Title：Evidence of finite momentum pairing in a centrosymmetric bilayer
Abstract：A phase characterized by a spatially-modulated order parameter is counter-intuitive because of the entropy penalty that the modulations incur. Its possible existence in superconductors was first proposed under conditions that the formation of Cooper pair is limited to some segments of the Fermi surface and that the Cooper pairs carry momentum above the Pauli limit. This prediction motivated experimental efforts to identify such non-uniform superconducting states in organic superconductors, heavy fermion compounds and cuprates. In the talk, I will present evidences  for another type of finite-momentum pairing that manifests below the Pauli limit. It is driven by the orbital effect and does not rely on Fermi surface segmentation. We have evidence for this spatially modulated superconducting state in a hexagonal MoS2 bilayer through remote intercalation that offers both balanced doping and firm out-of-plane coherence across both layers.
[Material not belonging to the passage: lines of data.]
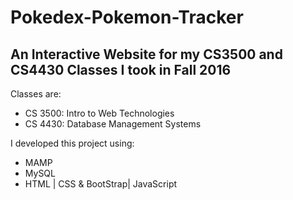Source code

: <h1>Pokedex-Pokemon-Tracker</h1>
<h2>An Interactive Website for my CS3500 and CS4430 Classes I took in Fall 2016</h2>
<p>Classes are:</p>
  <ul>
    <li>CS 3500: Intro to Web Technologies</li>
    <li>CS 4430: Database Management Systems</li>
  </ul>
<p>I developed this project using:</p>
  <ul>
    <li>MAMP</li>
    <li>MySQL</li>
    <li>HTML | CSS & BootStrap| JavaScript</li>
  </ul>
 D. Zhao, L. Debbeler, M. Kühne, S. Fecher, N. Gross, J. Smet, Nat. Phys. (2023). https://doi.org/10.1038/s41567-023-02202-4
Bio：Dr. Dong Zhao is currently a postdoc at the Max Planck Institute for Solid State Research, Germany. Dong has been actively involved in a broad research area, including organic semiconductors, ferroelectric and piezoelectric materials, and superconductivity in two-dimensional systems. He received his Bachelor degree in physics in 2011 from Peking University. He did his Master Thesis in 2013 at Philips Research Laboratories in Aachen, Germany, on exciton physics in organic light-emitting diodes, and received his Master degree from Karlsruhe Institute of Technology, Germany. In 2017, he received his PhD degree from the Max-Planck Institute for Polymer Research, Germany, with his Thesis “Polarization dynamics in ferroelectric thin films”. Since 2017, he has been working at the Max-Planck Institute for Solid State Research, Germany. His current research interest is superconductivity in two-dimensional materials and heterostructures.